Something that is very cumbersome (and boring) to do for every developer out there is the software testing. To combat that, you usually develop a number of methods that helps you track down bugs, for example automatic bug-reports and unit-testing.

One of the more interesting ones is automated testing. For games, this usually means that you have a system that simulates the player and automatically generates input for it. For my latest project Hyena. I’ve had the rare opportunity to play around with an application where the controls are so basic that it was actually possible to write a system that played the whole game for me.

For Hyena this was obviously extremely simple, since controls only require you to choose from of a number of predefined choices. The game-book I used for testing was Flight From The Dark, which has 350 pages and each page has on average about 1.6 choices, so fully testing the game was definitely possible. Some preliminary runs did prove very helpful. First of all, it pointed up some show-stopper bugs in sections like this where you ended up with all choices disabled due to a problem in the LUA-script. The other kind bug it pointed out appeared when I looked at the pages that never was displayed, and could trace that to another LUA-script bug.

Also, doing simple analyses of such runs are also trivial and can be a great tool for game-design. You might remember hearing of such analysis from the development of the original Half-Life. Basically, they built a system that tracked stuff like the health of the player throughout the levels, and having this activated during focus-testing allowed them balance the game better. We (Starbreeze) asked Valve about that a few years ago while working on Riddick, and while they still were very enthusiastic about the idea, they also told us that it never got to the point where it was really useful. My guess is that the big problem for most games is that you still need to rely on real players for the data to be useful.

Then again, that’s not equally true for Hyena and game-books in general, since there isn’t that much of a difference between a simulate player and a real one. The only limitation my simulated player has is that it never goes to the action chart and actively uses items (healing potions for example). Of course, it also happily chooses a really stupid-sounding choice as often as a sane one. Still, the analysis gives a lot of information about how well the game-book is structured. Take a look:

http://www.collectingsmiles.com/hyena/analysis/fftd_analyze.jpg

This is a flowchart generated from a simulated run of 40139 playthroughs (yes, it took a few hours) and shows for example that:
• The game is  completed in 7.5% of the cases
• The Gourgaz kills you in 57% of the cases
• The most dangerous enemy are The Doomwolves, who kills you in 74% of the cases

It also displays a couple of “flaws”:
• There is this really big path that takes off from near-death experience in this section that is shown in less than 0.1% of the cases.
• A couple of sections are never displayed, either because of the problem above, or because of this one, where a fight extremely seldom lasts 4 rounds.

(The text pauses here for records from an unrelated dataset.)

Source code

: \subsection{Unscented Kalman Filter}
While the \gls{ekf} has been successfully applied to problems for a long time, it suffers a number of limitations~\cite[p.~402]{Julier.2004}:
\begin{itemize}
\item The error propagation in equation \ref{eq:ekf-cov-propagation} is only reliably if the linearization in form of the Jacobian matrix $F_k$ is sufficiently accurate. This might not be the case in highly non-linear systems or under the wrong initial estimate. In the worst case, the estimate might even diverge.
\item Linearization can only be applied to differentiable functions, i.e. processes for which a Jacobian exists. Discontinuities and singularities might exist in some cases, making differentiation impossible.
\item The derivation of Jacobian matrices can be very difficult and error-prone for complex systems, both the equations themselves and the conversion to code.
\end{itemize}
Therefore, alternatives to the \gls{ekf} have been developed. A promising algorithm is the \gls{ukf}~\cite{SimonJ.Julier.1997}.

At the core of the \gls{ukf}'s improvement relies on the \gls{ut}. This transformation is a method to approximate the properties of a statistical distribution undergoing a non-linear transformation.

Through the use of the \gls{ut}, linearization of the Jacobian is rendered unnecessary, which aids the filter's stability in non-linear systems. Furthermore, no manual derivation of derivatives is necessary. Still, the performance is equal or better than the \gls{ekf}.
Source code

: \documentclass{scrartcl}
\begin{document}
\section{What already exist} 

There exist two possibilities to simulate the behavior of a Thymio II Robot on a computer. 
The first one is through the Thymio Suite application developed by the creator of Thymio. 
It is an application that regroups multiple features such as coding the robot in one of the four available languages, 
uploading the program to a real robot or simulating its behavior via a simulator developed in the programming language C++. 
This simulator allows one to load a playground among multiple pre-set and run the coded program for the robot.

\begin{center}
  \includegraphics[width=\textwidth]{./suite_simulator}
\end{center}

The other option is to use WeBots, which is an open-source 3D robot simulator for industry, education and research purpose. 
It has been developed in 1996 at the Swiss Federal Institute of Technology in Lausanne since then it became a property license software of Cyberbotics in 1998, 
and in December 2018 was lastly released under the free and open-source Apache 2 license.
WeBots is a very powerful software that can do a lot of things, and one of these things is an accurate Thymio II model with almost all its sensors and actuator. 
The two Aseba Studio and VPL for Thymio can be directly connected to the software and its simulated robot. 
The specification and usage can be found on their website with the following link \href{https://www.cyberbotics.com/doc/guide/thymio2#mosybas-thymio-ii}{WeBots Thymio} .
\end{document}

I intend to expose this analysis functionality in Hyena, so this tool will hopefully be available to anyone who wants to write his own game-book.

4 thoughts on “Automated game testing

  1. Hello Mr. Andersson,

    I am very interested in automatic software testing with computer games. I read your article and I asked me if you have more information about that topic. I would like to write a paper for my study and I am searching for interesting stuff to do that.

    Thank you
    Daniel

  2. Hey Daniel,

    Cool, it’s quite an interesting topic I think, but it might be hard to find too much information. I don’t really have any more information for you either, as I haven’t really pursued it much further. I did more experimentation with more complicated systems, but I was more after interesting ways to visualize the flow of a game which could help the design processes. It worked really well for the choose-your-own-adventure type of branching story used in Hyena, but with more complicated setups it started to fall apart.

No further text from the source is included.